I am really getting tired of your average Mexican cuisine in Cincinnati. So much of it is just an Americanized idea of what Mexican is– Americanized into bland, yet humongous portions that anyone from, say, California or Texas looks at with disgust and contempt. I’ve found few exceptions to this rule (Rio Grande is one of them) Thank goodness for our growing immigrant population, particularly in the northern suburbs, for adding some authenticity to the otherwise bland Mexican scene. I’ve written about La Mexicana before, but on a tip I checked out Taqueria Maya.
Taqueria Maya is owned by the same folks who own Taqueria Mercado and Panaderia Mexicana in Fairfield. They will soon be opening a location in the old Javier’s space downtown. It’s located in a strip mall near the Kings Auto Mall in Mason. I braved Fields Ertel traffic last week for a quick lunch that was just fantastic.
The place is humble– simple decorations on the wall, a TV playing Telemundo, and an office in the back where you can pay bills and buy calling cards. The clientele was predominantly Hispanic, and the staff knew everyone– obviously, this place attracts a lot of regulars. Because I wasn’t a regular, it wasn’t clear if I was to seat myself or order at the counter, but once the friendly server registered the confusion on my face, she lead me to a table. Whew.
The menu is extensive, and everything I saw brought out to tables– which, I might not add, did not include large portions of vaguely orange-ish rice and refried beans– looked really good. I decided I’d try my standard order at La Mexicana– tacos and guacamole– and see how they compared.
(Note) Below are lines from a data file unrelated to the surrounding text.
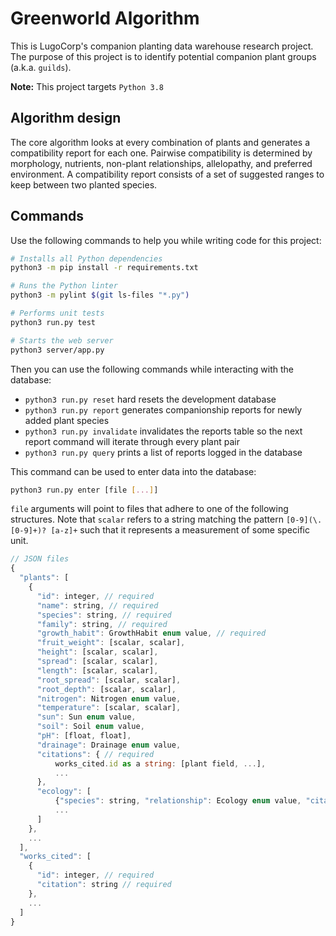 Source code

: # Greenworld Algorithm
This is LugoCorp's companion planting data warehouse research project.
The purpose of this project is to identify potential companion plant groups (a.k.a. `guilds`).

**Note:** This project targets `Python 3.8`

## Algorithm design
The core algorithm looks at every combination of plants and generates a compatibility report for each one.
Pairwise compatibility is determined by morphology, nutrients, non-plant relationships, allelopathy, and preferred environment.
A compatibility report consists of a set of suggested ranges to keep between two planted species.

## Commands
Use the following commands to help you while writing code for this project:

```bash
# Installs all Python dependencies
python3 -m pip install -r requirements.txt

# Runs the Python linter
python3 -m pylint $(git ls-files "*.py")

# Performs unit tests
python3 run.py test

# Starts the web server
python3 server/app.py
```

Then you can use the following commands while interacting with the database:

- `python3 run.py reset` hard resets the development database
- `python3 run.py report` generates companionship reports for newly added plant species
- `python3 run.py invalidate` invalidates the reports table so the next report command will iterate through every plant pair
- `python3 run.py query` prints a list of reports logged in the database

This command can be used to enter data into the database:

```bash
python3 run.py enter [file [...]]
```

`file` arguments will point to files that adhere to one of the following structures.
Note that `scalar` refers to a string matching the pattern `[0-9](\.[0-9]+)? [a-z]+` such that it represents a measurement of some specific unit.

```js
// JSON files
{
  "plants": [
    {
      "id": integer, // required
      "name": string, // required
      "species": string, // required
      "family": string, // required
      "growth_habit": GrowthHabit enum value, // required
      "fruit_weight": [scalar, scalar],
      "height": [scalar, scalar],
      "spread": [scalar, scalar],
      "length": [scalar, scalar],
      "root_spread": [scalar, scalar],
      "root_depth": [scalar, scalar],
      "nitrogen": Nitrogen enum value,
      "temperature": [scalar, scalar],
      "sun": Sun enum value,
      "soil": Soil enum value,
      "pH": [float, float],
      "drainage": Drainage enum value,
      "citations": { // required
          works_cited.id as a string: [plant field, ...],
          ...
      },
      "ecology": [
          {"species": string, "relationship": Ecology enum value, "citation": works_cited.id},
          ...
      ]
    },
    ...
  ],
  "works_cited": [
    {
      "id": integer, // required
      "citation": string // required
    },
    ...
  ]
}
```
First, the guacamole was fantastic. Chunky, fresh tasting, not too spicy (La Mexicana’s often has large chunks of fresh jalapenos, which I invariably bite into and make my eyes water), and well-seasoned. I could easily make a meal of this, salsa and tortilla chips.
Next, tacos– I ordered two. First, the barbacoa, served on a corn tortilla, which was excellent– not greasy, but rich with chili. I love the cool, sweet onions and cilantro and their contrast with the rich meat. I topped it with the tomatillo salsa provided (there was also a very spicy, almost creamy salsa and a yellow salsa). It’s so simple but so perfect; unlike American-style tacos that are covered with cheese and who knows what else.
My second taco was a tripe taco. I have to admit something here: I was nervous about tripe. Tripe is the lining of the stomach of either a pig or a cow. I know it’s super popular in taco carts, but I figured I should try it. As soon as she brought it by, I regretted it– I forgot about the rather distinctive smell. Some folks don’t like tripe because of the texture (sort of like the fat on steak, some say, but spongier), but apparently I’m turned off by the smell. I gave it a good college try– two big bites– and at $2 a taco I wasn’t upset by the fact that I didn’t like it. I will say it’s markedly better with a lot of lime juice squeezed over it– it cut the inherent fattiness quite a bit. Will I try it again? Probably. Studies show that it can take up to 10 (!) tries before you develop a taste for something. I guess I’ll keep on trying to like tripe (and Scotch, but that’s another post).
The menu was more extensive than tacos– burritos, quesadillas, sopes, and lots of other fantastic-sounding stuff. My entire meal was $8, including a diet Coke (they also offer Jarritos and bottled Coca-Cola from Mexico), and now with options in Fairfield, Downtown and Newport, I can’t see myself picking one of those Americanized Mexican places again any time soon. Try it– the flavors of Mexican food geared towards a Mexican audience are so much fresher and more flavorful than what you may be used to. Do you want dessert? They offer posteles from their bakery– including churros!